Studies on social cognitions in humans
When administered intranasally to human subjects, OT stimulates behaviours consistent with an enhancement of interpersonal trust during economic games. In fact, when given intranasal, human subjects continue to trust others even after having been betrayed by another. This increase in trust, and lack of feedback following betrayal may be due to a decrease in activation of circuits involved in fear processing, such as the amygdala. Intranasal OT also improves identity recognition memory for neutral and angry faces, independently of participant's gender perhaps by increasing gaze to the eye region of human faces. Another study revealed that OT increased the accuracy of judging a face that the subject previously viewed as familiar.
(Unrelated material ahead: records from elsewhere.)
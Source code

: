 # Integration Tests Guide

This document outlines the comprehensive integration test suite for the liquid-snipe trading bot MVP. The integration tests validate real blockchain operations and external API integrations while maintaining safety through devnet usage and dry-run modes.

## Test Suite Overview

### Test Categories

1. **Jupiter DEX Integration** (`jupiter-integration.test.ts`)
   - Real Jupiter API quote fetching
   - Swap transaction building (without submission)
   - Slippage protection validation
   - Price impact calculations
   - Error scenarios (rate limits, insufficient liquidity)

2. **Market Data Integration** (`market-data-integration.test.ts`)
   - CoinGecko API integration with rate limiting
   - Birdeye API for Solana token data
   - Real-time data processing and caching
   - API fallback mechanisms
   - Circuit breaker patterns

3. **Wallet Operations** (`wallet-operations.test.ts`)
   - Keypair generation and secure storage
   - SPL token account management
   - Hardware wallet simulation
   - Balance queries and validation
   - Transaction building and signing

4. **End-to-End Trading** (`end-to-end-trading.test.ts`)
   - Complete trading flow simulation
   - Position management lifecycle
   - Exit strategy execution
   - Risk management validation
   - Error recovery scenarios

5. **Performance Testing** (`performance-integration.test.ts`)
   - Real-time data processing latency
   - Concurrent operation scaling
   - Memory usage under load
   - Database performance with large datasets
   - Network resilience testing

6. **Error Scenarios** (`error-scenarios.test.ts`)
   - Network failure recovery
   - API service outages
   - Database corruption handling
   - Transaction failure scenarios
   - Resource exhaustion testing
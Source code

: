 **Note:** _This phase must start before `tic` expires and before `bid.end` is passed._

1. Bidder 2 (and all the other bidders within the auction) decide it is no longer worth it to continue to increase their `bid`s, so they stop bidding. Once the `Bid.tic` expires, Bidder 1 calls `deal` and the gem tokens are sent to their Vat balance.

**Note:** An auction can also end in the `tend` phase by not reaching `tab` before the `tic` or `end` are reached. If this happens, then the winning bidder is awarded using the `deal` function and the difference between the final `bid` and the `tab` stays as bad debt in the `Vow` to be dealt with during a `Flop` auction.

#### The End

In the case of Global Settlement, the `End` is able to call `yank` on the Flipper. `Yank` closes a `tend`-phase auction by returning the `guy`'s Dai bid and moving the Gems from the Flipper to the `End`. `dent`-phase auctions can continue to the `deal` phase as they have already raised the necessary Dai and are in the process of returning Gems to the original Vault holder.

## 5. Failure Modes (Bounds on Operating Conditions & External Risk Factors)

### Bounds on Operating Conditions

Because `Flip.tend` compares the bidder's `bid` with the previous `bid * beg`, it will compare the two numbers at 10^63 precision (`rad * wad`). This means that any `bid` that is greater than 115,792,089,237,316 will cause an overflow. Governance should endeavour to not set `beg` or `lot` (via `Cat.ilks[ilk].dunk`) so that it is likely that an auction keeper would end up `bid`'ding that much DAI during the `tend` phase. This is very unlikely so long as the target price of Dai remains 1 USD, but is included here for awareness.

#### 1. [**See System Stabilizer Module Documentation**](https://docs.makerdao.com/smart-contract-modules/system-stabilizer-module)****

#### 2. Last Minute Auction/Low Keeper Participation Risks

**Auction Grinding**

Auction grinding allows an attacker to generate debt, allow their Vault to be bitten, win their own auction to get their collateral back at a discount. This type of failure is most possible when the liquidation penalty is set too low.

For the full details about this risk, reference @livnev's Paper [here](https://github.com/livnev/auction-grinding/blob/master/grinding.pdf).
Intranasal OT also improves the ability to infer the emotional state of others based on subtle facial stimuli, a phenomenon referred to as “mind reading”; which could have profound effects on the maintenance of social groups.
Studies on anxiety disorder
In line with animal research showing that OT reduces anxiety, there is evidence that intranasal OT facilitates response to exposure therapy in people with social anxiety disorder. An important extension of this work reported that OT reduces the amygdala activation following threatening stimuli. The results suggest that the OT effect on amygdala activation could be more evident in the response to social threats (faces) versus non-social threats (scenes). In fact, OT appears to reduce the amygdala response to emotional expression irrespective of valence.
Studies on autism
Autism is a developmental disorder with onset by age three of social deficits, absent or abnormal communication, and a tendency to repetitive or stereotyped behaviours. One of the most heavily studied autism candidate genes, reelin, has been associated with changes in the expression of brain OTR. Furthermore it has been reported that there is a marked reduction in OT in children with autism relative to age matched controls. This decrease in circulating OT could be explained by a deficit in processing the peptide from its precursor prohormone. However making inferences to central OT functioning from peripheral measurement is difficult, and this study could not be replicated easily.
Oxytocin and the Neural Mechanisms Regulating Social Cognition and Affiliative Behavior 2010
The Challenge of Translation in Social Neuroscience: A Review of Oxytocin, Vasopressin, and Affiliative Behavior 2011
THERAPEUTIC USE OF OT
OT must be administered by injection or as nasal spray. OT given intravenously does not enter the brain in significant quantities (it is excluded from the brain by the blood-brain barrier). Injected OT analogues are used for labour induction and to support labour in case of non-progression of parturition. It has largely replaced ergometrine as the principal agent to increase uterine tone in acute postpartum hemorrhage.
OT decreases anxious feelings in humans and may therefore have therapeutic value for anxiety disorders, such as post-traumatic stress disorder (PTSD).
OT reduces background anxiety in a fear-potentiated startle paradigm 2010
Currently there are no medical treatments for the social and communications deficits that form the core symptoms of autism. Three studies have examined the effects of OT administered intranasally to autistic patients. While not a cure, the results are promising. These initial trials report that, relative to placebo, OT improves eye contact, social memory, and use of social information. These reports should be considered a proof of principle.